As such, the present invention is to prevent deformation due to lack of mold cooling using a spray-type coil and to prevent cold cracks due to overcooling of the cast steel using a cast steel wiper.

Although the preferred embodiment of the present invention has been described above, the present invention may use various changes, modifications, and equivalents. It is clear that the present invention can be applied in the same manner by appropriately modifying the above embodiments. Accordingly, the above description does not limit the scope of the invention as defined by the limitations of the following claims.
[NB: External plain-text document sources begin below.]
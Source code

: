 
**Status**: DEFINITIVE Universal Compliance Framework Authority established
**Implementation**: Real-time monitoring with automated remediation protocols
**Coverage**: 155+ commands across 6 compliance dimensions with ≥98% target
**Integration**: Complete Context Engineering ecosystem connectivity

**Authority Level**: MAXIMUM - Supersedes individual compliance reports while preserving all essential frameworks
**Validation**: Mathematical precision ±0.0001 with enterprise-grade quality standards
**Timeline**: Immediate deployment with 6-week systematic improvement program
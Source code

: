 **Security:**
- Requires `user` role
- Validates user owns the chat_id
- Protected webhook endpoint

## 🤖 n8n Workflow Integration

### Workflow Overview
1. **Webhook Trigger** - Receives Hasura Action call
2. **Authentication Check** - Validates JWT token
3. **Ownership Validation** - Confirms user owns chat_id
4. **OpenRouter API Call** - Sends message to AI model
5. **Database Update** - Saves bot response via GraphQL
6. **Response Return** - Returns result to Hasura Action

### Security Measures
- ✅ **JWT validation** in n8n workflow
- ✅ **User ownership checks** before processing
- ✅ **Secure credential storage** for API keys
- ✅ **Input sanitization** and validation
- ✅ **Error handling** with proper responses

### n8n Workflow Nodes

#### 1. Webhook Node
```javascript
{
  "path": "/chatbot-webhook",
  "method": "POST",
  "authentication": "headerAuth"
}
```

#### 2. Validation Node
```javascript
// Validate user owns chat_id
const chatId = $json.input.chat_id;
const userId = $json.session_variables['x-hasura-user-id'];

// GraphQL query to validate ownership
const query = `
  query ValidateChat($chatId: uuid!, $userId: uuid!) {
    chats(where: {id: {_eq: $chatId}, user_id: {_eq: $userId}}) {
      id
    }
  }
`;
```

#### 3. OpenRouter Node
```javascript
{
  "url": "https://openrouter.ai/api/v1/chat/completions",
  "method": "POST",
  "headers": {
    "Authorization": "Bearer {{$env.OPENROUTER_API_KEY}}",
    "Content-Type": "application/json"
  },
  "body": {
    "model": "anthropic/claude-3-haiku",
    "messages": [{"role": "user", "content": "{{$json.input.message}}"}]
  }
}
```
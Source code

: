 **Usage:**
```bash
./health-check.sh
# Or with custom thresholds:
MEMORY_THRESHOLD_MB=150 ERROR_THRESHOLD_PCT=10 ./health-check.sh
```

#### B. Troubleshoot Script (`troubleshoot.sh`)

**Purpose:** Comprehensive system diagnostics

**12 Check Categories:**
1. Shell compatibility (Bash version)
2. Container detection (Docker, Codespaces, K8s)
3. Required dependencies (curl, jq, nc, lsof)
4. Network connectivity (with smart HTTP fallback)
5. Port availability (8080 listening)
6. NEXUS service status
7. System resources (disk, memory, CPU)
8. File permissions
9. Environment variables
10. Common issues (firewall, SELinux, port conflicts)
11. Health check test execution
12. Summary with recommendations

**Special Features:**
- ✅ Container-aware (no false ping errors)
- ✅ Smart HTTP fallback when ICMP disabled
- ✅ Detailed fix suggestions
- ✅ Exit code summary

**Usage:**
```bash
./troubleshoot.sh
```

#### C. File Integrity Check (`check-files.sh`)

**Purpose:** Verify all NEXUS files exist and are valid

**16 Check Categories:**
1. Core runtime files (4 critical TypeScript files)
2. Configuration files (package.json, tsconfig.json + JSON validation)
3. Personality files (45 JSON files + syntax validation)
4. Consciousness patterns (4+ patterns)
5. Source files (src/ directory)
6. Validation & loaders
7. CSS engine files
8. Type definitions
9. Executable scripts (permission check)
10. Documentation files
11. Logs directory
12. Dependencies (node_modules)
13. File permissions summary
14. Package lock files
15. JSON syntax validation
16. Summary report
As described above, in the electromagnetic casting according to the present invention, the mold and slab cooling apparatus prevents deformation due to lack of mold cooling by using a spray-type coil when continuously casting aluminum and its alloys, and prevents the caster wiper. This prevents cold cracks caused by excessive cooling of the cast steel, thereby making it possible to stably cast.

Claims (3)

In the electromagnetic continuous casting machine, The primary cooling spray 16 to the outside of the mold 11 to spray the coolant 17 to the mold 11, the coil 12, which is sprayed to the mold 11 has a predetermined size on the inner surface A plurality of holes are drilled at regular intervals, the mold and cast cooling device in the electromagnetic casting, characterized in that the slab exiting the mold (11) is configured to be cooled by the secondary cooling spray (18). The method of claim 1, wherein the coil 12, Mold and cast cooling device in the electromagnetic casting, characterized in that a plurality of holes with a diameter of 0.5mm to 1mm in the inner surface by drilling at intervals of 5mm to 30mm. According to any one of claims 1 to 2, wherein the mold and cast cooling device in the electromagnetic casting, Cooling device by the secondary cooling spray (18) and then the wiper (19) for removing the cooling water flowing down is installed in the mold and cast cooling device in the electromagnetic casting, characterized in that configured in the position.